Set down every record below exactly as written, but leave out the pictures.

================

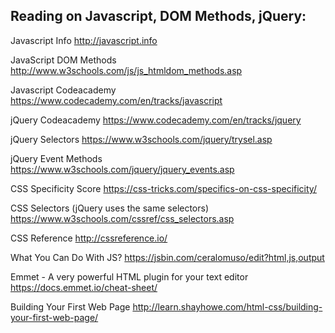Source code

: Reading on Javascript, DOM Methods, jQuery:
----------------------
Javascript Info
http://javascript.info

JavaScript DOM Methods
http://www.w3schools.com/js/js_htmldom_methods.asp

Javascript Codeacademy
https://www.codecademy.com/en/tracks/javascript

jQuery Codeacademy
https://www.codecademy.com/en/tracks/jquery

jQuery Selectors
https://www.w3schools.com/jquery/trysel.asp

jQuery Event Methods
https://www.w3schools.com/jquery/jquery_events.asp

CSS Specificity Score
https://css-tricks.com/specifics-on-css-specificity/

CSS Selectors (jQuery uses the same selectors)
https://www.w3schools.com/cssref/css_selectors.asp

CSS Reference
http://cssreference.io/

What You Can Do With JS?
https://jsbin.com/ceralomuso/edit?html,js,output

Emmet - A very powerful HTML plugin for your text editor
https://docs.emmet.io/cheat-sheet/

Building Your First Web Page
http://learn.shayhowe.com/html-css/building-your-first-web-page/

================

Response area
Source code

: Reading on Javascript, DOM Methods, jQuery:
----------------------
Javascript Info
http://javascript.info

JavaScript DOM Methods
http://www.w3schools.com/js/js_htmldom_methods.asp

Javascript Codeacademy
https://www.codecademy.com/en/tracks/javascript

jQuery Codeacademy
https://www.codecademy.com/en/tracks/jquery

jQuery Selectors
https://www.w3schools.com/jquery/trysel.asp

jQuery Event Methods
https://www.w3schools.com/jquery/jquery_events.asp

CSS Specificity Score
https://css-tricks.com/specifics-on-css-specificity/

CSS Selectors (jQuery uses the same selectors)
https://www.w3schools.com/cssref/css_selectors.asp

CSS Reference
http://cssreference.io/

What You Can Do With JS?
https://jsbin.com/ceralomuso/edit?html,js,output

Emmet - A very powerful HTML plugin for your text editor
https://docs.emmet.io/cheat-sheet/

Building Your First Web Page
http://learn.shayhowe.com/html-css/building-your-first-web-page/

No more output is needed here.